Alaska will be "managing conservatively" this year until at least the mid-point of the run, Jallen explained. Depending on what the actual numbers look like, the state may implement full fishing closures.

It's highly unlikely that the run will allow for a full subsistence harvest in Alaska, she said, and while fishermen will be allowed to catch other species, ADFG would be putting gear restrictions in place as the first group of Chinook make their way upstream. 

Besides getting enough fish into Canada, Jallen said there have also been worries about getting enough Chinook into Alaska tributaries. The forecast for the entire Chinook run is 102,000 to 189,000 fish, according to Jallen. Runs smaller than 160,000 often fail to meet escapement goals. 

'Very limited' Yukon First Nations harvest

Jesse Trerice, Yukon River fishery manager for Fisheries and Oceans Canada, said the 2021 outlook didn't "bode well for Canadian harvest opportunities." 
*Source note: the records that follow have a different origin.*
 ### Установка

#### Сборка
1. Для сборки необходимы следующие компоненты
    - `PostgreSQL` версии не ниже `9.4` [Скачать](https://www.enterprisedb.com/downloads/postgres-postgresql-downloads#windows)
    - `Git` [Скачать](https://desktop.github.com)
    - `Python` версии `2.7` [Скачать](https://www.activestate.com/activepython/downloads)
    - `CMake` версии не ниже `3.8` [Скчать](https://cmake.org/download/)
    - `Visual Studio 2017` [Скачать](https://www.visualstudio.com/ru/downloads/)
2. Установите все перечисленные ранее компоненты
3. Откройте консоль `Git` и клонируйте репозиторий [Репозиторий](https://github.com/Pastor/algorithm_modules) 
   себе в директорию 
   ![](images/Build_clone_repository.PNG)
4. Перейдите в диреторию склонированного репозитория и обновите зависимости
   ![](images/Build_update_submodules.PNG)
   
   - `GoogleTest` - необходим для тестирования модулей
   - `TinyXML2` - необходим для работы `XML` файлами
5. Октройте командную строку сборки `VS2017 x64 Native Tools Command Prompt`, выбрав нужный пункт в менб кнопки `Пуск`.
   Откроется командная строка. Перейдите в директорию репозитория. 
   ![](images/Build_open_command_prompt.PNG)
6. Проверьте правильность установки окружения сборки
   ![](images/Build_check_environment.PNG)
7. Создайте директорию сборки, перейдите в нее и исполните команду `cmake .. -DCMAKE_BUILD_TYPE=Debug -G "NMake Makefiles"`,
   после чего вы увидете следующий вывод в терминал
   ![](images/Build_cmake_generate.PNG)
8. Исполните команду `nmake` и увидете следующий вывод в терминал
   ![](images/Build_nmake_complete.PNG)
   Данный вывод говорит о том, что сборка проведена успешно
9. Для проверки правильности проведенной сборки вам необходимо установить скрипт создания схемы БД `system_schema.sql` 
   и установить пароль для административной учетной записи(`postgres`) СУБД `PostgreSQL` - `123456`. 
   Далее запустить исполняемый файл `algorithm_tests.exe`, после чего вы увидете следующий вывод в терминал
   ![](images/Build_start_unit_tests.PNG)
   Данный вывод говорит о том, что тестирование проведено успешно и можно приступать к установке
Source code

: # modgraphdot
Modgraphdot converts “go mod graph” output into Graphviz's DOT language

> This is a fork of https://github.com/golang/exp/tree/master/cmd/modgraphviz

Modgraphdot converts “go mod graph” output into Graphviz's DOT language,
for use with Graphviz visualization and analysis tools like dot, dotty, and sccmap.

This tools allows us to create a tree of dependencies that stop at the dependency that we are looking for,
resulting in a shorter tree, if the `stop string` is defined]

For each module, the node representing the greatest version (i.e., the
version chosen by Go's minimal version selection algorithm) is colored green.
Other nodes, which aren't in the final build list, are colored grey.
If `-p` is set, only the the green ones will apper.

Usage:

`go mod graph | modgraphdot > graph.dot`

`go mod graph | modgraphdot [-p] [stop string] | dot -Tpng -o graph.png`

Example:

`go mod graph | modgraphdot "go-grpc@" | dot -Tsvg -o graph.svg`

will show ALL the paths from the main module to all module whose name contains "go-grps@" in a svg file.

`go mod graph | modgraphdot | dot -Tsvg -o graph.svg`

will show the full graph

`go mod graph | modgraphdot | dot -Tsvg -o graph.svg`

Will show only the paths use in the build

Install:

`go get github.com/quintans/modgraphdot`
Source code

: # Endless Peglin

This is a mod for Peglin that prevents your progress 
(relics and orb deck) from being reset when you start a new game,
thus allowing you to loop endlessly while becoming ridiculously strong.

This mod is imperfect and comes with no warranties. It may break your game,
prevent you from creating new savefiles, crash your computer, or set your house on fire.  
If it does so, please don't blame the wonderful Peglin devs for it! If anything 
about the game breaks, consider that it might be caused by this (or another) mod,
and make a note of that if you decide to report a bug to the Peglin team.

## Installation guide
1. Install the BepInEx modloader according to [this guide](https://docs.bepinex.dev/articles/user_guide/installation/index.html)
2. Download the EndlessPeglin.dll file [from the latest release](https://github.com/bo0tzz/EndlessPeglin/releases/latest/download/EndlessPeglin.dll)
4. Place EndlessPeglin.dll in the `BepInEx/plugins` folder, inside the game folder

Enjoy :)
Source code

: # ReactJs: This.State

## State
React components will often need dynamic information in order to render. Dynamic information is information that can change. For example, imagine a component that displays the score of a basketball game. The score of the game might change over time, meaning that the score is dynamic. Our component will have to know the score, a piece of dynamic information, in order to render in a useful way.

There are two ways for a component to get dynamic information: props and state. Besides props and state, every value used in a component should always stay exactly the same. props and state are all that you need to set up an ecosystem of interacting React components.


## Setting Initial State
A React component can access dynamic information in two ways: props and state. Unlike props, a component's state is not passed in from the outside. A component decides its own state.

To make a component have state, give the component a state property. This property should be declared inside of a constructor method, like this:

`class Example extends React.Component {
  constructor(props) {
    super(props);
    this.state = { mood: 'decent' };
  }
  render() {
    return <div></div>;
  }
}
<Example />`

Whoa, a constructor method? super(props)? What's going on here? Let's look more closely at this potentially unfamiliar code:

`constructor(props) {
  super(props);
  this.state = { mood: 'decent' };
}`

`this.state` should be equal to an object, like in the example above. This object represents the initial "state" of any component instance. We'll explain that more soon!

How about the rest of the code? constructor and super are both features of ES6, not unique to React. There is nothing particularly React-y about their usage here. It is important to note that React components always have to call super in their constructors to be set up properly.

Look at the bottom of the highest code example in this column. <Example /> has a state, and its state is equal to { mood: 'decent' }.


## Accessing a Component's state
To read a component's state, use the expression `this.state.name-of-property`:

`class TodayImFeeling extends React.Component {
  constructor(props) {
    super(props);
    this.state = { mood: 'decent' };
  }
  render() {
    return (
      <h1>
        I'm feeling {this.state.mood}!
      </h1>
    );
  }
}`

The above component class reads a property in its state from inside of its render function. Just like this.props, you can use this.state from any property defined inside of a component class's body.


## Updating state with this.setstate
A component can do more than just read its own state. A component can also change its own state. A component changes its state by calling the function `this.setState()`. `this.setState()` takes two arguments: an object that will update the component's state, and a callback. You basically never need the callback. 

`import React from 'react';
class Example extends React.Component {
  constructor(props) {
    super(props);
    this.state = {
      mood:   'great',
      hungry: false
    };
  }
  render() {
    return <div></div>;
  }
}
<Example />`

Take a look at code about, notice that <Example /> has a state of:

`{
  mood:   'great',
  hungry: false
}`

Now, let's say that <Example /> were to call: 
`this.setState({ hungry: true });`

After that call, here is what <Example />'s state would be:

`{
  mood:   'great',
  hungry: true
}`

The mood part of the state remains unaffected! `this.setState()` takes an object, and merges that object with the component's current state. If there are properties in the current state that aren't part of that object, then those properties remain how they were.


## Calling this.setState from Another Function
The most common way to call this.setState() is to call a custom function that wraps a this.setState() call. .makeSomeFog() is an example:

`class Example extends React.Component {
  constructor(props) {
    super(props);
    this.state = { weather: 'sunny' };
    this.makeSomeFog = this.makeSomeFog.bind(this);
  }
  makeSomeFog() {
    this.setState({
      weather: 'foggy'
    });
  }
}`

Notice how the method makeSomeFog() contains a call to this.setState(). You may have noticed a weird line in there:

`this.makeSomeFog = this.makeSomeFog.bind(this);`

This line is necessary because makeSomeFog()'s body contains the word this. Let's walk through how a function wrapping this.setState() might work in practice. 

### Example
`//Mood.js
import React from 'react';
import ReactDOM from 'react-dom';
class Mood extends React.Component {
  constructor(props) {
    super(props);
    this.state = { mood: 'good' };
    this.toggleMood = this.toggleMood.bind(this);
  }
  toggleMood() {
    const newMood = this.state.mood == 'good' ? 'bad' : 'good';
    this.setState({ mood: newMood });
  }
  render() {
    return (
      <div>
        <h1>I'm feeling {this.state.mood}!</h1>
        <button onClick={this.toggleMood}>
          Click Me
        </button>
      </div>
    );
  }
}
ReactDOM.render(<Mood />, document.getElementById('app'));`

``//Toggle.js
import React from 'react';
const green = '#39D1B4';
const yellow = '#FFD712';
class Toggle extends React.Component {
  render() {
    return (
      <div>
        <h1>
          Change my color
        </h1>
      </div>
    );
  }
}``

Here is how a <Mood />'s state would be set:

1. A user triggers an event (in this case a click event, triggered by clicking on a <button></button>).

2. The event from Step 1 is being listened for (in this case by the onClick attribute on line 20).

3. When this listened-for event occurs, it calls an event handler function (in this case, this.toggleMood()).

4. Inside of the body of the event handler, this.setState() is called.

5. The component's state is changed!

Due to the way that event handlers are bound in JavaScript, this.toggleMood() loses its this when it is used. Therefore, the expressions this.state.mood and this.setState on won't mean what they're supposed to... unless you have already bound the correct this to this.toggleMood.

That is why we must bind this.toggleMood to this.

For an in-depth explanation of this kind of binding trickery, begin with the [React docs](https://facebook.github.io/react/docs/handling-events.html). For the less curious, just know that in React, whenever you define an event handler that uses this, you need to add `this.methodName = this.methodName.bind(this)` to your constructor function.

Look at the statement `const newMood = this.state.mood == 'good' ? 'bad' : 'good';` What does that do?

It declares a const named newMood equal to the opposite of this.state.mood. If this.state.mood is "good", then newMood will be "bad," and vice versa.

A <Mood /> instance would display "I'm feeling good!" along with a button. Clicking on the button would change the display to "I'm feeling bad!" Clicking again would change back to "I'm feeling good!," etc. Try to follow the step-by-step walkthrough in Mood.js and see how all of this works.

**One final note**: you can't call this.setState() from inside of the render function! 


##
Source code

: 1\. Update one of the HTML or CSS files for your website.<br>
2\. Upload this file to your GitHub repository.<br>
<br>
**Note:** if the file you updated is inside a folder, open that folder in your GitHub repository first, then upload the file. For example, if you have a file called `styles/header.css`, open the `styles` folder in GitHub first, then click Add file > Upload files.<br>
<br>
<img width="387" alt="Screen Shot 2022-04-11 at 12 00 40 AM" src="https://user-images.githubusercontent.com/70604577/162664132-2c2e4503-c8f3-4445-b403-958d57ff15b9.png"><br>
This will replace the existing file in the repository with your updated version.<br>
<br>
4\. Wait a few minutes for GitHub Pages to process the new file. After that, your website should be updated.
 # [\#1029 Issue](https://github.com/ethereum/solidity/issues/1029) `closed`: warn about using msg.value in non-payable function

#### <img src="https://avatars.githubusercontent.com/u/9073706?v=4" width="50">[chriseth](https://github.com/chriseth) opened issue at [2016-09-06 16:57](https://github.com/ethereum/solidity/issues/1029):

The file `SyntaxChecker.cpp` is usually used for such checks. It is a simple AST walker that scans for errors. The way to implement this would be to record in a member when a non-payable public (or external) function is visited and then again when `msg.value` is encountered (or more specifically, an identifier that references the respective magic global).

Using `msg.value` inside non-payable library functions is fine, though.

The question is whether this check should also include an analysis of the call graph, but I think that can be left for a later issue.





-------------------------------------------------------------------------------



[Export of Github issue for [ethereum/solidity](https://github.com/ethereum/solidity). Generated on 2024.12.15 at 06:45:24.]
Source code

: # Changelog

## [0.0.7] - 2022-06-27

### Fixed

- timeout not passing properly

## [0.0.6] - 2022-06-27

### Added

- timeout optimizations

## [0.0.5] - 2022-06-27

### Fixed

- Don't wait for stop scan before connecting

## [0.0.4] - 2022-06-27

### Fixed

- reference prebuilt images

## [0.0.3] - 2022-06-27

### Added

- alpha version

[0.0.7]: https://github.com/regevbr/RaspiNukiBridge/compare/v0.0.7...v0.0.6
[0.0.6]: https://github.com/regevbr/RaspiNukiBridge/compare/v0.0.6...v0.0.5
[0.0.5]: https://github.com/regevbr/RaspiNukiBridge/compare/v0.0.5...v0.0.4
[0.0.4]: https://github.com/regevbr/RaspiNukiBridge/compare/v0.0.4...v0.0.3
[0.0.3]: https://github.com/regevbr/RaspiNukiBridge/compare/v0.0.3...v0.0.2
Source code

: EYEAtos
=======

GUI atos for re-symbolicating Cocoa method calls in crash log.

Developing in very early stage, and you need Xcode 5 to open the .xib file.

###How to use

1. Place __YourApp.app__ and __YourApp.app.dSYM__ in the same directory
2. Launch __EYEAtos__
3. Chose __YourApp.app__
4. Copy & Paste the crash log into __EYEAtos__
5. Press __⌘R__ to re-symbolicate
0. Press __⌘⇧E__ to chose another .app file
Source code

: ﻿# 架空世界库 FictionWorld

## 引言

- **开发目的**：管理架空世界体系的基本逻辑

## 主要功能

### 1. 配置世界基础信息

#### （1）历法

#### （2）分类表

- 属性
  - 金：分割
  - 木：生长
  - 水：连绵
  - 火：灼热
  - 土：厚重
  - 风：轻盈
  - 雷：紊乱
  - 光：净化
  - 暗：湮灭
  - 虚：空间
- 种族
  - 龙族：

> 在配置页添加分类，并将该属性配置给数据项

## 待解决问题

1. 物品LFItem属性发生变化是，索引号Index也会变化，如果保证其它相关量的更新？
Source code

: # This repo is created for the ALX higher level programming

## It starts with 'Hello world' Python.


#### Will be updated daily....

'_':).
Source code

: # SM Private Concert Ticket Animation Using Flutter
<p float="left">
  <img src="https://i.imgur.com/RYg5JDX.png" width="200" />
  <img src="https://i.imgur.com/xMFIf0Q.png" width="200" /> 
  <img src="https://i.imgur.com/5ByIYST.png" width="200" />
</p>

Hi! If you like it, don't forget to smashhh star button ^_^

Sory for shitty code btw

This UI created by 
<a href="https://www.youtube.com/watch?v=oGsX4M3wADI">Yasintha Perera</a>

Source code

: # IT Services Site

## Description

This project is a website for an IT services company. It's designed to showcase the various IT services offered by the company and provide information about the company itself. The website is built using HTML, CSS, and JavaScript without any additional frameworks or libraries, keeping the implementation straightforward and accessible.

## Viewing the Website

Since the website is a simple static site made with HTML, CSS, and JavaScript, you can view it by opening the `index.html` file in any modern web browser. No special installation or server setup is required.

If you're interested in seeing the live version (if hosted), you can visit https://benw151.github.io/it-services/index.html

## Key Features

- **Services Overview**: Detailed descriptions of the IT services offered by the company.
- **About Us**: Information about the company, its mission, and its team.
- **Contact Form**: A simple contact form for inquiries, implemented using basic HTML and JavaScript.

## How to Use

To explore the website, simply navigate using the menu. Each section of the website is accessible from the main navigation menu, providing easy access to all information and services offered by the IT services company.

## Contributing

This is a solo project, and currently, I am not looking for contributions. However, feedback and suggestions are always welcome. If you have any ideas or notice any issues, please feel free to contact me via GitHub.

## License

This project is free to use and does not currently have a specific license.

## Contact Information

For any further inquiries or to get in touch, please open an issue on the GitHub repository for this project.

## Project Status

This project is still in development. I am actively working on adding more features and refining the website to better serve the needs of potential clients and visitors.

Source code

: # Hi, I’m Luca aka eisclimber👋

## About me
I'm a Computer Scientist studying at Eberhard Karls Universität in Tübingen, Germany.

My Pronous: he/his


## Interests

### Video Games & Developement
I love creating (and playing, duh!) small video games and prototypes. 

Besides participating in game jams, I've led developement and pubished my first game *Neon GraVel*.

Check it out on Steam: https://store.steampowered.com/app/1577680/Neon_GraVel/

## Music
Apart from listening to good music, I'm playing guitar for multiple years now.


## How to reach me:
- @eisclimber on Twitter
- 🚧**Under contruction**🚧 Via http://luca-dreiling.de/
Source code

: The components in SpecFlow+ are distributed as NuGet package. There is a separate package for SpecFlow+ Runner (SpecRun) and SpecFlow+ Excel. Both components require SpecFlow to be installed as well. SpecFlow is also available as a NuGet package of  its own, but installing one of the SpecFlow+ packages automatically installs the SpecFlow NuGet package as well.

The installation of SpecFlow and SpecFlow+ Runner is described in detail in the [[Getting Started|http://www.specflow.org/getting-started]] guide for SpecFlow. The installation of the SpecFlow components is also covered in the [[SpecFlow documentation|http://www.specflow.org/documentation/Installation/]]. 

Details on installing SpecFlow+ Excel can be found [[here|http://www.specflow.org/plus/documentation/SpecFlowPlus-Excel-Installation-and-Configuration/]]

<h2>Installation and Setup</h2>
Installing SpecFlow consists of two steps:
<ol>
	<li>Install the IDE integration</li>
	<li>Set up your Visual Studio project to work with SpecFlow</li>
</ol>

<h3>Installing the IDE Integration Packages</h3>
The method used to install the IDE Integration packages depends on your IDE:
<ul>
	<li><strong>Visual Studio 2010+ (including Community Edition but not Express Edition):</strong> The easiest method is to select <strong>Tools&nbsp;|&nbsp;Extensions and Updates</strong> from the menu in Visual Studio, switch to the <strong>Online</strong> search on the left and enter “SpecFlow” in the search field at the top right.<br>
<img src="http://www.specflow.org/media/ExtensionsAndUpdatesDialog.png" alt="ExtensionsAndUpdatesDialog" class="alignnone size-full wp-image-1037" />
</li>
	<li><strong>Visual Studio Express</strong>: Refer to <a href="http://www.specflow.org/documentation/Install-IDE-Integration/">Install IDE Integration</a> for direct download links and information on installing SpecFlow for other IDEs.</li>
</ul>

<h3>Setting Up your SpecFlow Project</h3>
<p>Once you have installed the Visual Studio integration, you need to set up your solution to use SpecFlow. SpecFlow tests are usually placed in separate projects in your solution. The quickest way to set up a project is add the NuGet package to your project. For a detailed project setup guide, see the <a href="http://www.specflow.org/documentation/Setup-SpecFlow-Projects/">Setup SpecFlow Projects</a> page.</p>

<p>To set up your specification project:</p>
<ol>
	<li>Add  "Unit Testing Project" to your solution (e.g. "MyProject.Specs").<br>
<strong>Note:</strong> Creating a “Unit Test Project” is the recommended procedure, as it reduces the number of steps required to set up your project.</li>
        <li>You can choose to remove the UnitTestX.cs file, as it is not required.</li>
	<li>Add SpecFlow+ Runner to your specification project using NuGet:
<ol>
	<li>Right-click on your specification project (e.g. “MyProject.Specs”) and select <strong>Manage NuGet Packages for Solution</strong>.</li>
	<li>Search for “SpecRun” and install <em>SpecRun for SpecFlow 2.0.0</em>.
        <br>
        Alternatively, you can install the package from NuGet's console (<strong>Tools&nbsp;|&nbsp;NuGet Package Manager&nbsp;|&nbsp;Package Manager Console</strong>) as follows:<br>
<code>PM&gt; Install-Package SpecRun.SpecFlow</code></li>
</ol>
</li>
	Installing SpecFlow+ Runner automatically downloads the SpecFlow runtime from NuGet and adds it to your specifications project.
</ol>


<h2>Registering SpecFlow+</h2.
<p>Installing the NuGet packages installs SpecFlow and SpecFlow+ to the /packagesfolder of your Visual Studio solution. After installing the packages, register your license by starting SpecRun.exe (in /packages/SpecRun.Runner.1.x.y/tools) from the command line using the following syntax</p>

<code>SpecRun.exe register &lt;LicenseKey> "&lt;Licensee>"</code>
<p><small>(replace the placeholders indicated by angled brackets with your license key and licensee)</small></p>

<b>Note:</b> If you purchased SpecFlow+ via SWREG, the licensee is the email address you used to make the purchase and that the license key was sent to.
Only Yukon First Nations have been allowed to fish for Chinook on the Yukon River for years now due to steadily-declining run sizes. Trerice said they would likely have a "very limited" fishery this year, with public angling and commercial and domestic fisheries closed as usual.

"We can assume that there's a reasonable probability that the Canadian harvest share could be less than 1,400 Chinook, which is about less than a fifth of a full First Nation fishery allocation," she said. 

Depending on the in-season numbers, there could also be a full closure on harvest if the number of Canadian-origin Chinook comes in at the lower end of the forecast and the spawning escapement goal can't be met.

Chinook salmon typically begin entering the Yukon River in late May and June.